Ale żeby nie było że samoloty rakietowe były
kompletnie bez sensu, to warto dodać, że był taki jeden, co się naprawdę
udał. Nazywał się Me 263. Powstawał równolegle ze znanym Me 163, jako
jego kolejna wersja rozwojowa. Jak wiadomo, Me 163C miał nieco inny
układ przodu kadłuba, inną osłonę kabiny (kroplową) i inny silnik. Po
dalszym wydłużeniu kadłuba powstała w kwietniu 1944 wersja D, z najnowszym
silnikiem Waltera o oznaczeniu HWK 509C-1; silnik ten posiadał dwie
komory spalania, i osiągał ciąg 20 kN. W kadłubie i skrzydłach zabierał
2150 litrów paliwa. W noskach płata zamontowano sloty automatyczne,
a kadłub wydłużył się ostatecznie o 850 w stosunku do Me 163. Dodano
także spadochron hamujący o powierzchni 3,5 metra kw. Wreszcie zastosowano
normalne podwozie z kółkiem przednim, bo płoza Me 163 skasowała już
parę kręgosłupów (m.in. Dittmar, a tego nazwiska chyba nie trzeba przedstawiać).
Uzbrojenie takie jak w Komecie.
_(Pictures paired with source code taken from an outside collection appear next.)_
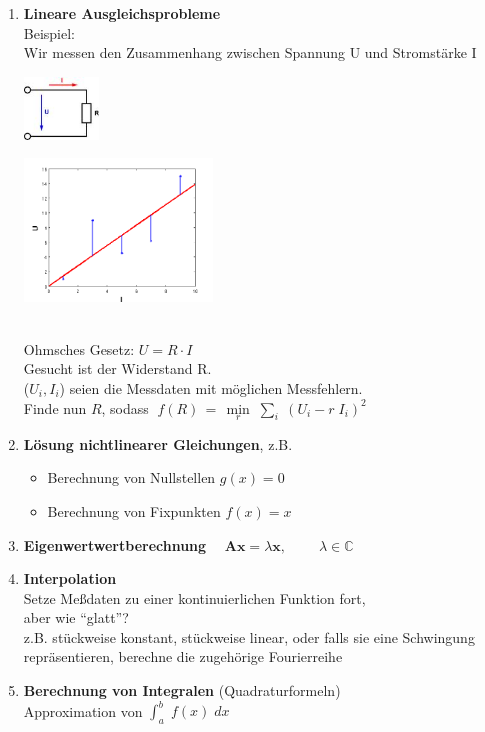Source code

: \documentclass[ngerman,fontsize=11pt, paper=a4, parskip=half, titlepage=true, toc=bib]{scrbook}
\begin{document}
\begin{enumerate}
\item \textbf{Lineare Ausgleichsprobleme}\\
  Beispiel:\\
  Wir messen den Zusammenhang zwischen Spannung U und
  Stromstärke I\\
  \parbox[c]{3cm}{\includegraphics[width=2cm]{images/ohmsche.jpeg} }
  \parbox[c]{6cm}{\includegraphics[width=5cm]{images/linausgl2.png}} \\
  Ohmsches Gesetz: $U = R \cdot I$\\
  Gesucht ist der Widerstand R. \\
  ($U_i, I_i$) seien die Messdaten mit möglichen Messfehlern.\\
  Finde nun $R$, sodass 
  $\; f(R)\, =\,  \min\limits_r \; \sum\limits_i \; (U_i - r \; I_i)^2$
  
\item \textbf{Lösung nichtlinearer Gleichungen},
  z.B.
  \begin{itemize}
  \item Berechnung von Nullstellen $g(x) = 0$
  \item Berechnung von Fixpunkten $f(x) = x$
  \end{itemize}  
\item \textbf{Eigenwertwertberechnung}
  $\quad \boldsymbol A \boldsymbol x =   \lambda \boldsymbol x, \qquad \; \lambda \in \mathbb{C}$
  
  
\item \textbf{Interpolation}\\
  Setze Meßdaten zu einer kontinuierlichen Funktion fort, \\
  aber wie \enquote{glatt}?\\
  z.B. stückweise konstant, stückweise linear, oder 
  falls sie
  eine Schwingung repräsentieren, berechne die zugehörige
  Fourierreihe  
  
\item \textbf{Berechnung von Integralen} (Quadraturformeln) \\ 
  Approximation von $\int_a^b \; f(x) \; dx$
\end{enumerate}~\\
\end{document}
Od tego momentu prace przeniesiono do
Dessau, gdzie prowadził je prof. Hertel (ten od Ju 233 i He 343). Samolot
początkowo w sierpniu holowano za Ju 188 jako szybowiec, w październiku
wykonano loty silnikowe (bardzo udane), a 22 grudnia podjęto decyzję
o produkcji seryjnej. Oczywiście było już za późno, ale co ciekawe SS
ewakuujące fabrykę nie zniszczyło dokumentacji ani maszyny, co przecież
było typową praktyką w tym czasie. Samolot ostatecznie dostał się w
ręce sowietów którzy zdobyli fabrykę (ruscy doskonale wiedzieli jaką
fabrykę zdobywają i czego w niej szukają, dlatego co nietypowe dla sowietów
fabryki nie spalono przed wkroczeniem do środka), a zdobyty jedyny prototyp
pod silną eskortą szybko przerzucono do zakładów Mikojana, gdzie za
pomocą niemieckich niewolników dokończono program i niemieccy piloci
wykonywali później loty testowe, które dostarczyły wielu danych; o tym
że była to naprawdę udana konstrukcja (chyba jedyna rakietowa) świadczy
fakt, że wykorzystywano ją do prób na zlecenie CAGI, dlatego też żeby
to ładniej wyglądało samolot przechrzczono na I-270 i podpięto pod biuro
Mikojana. Choć faktem jest, że miał on inne, bo prostokątne skrzydła
i inny statecznik pionowy i poziomy.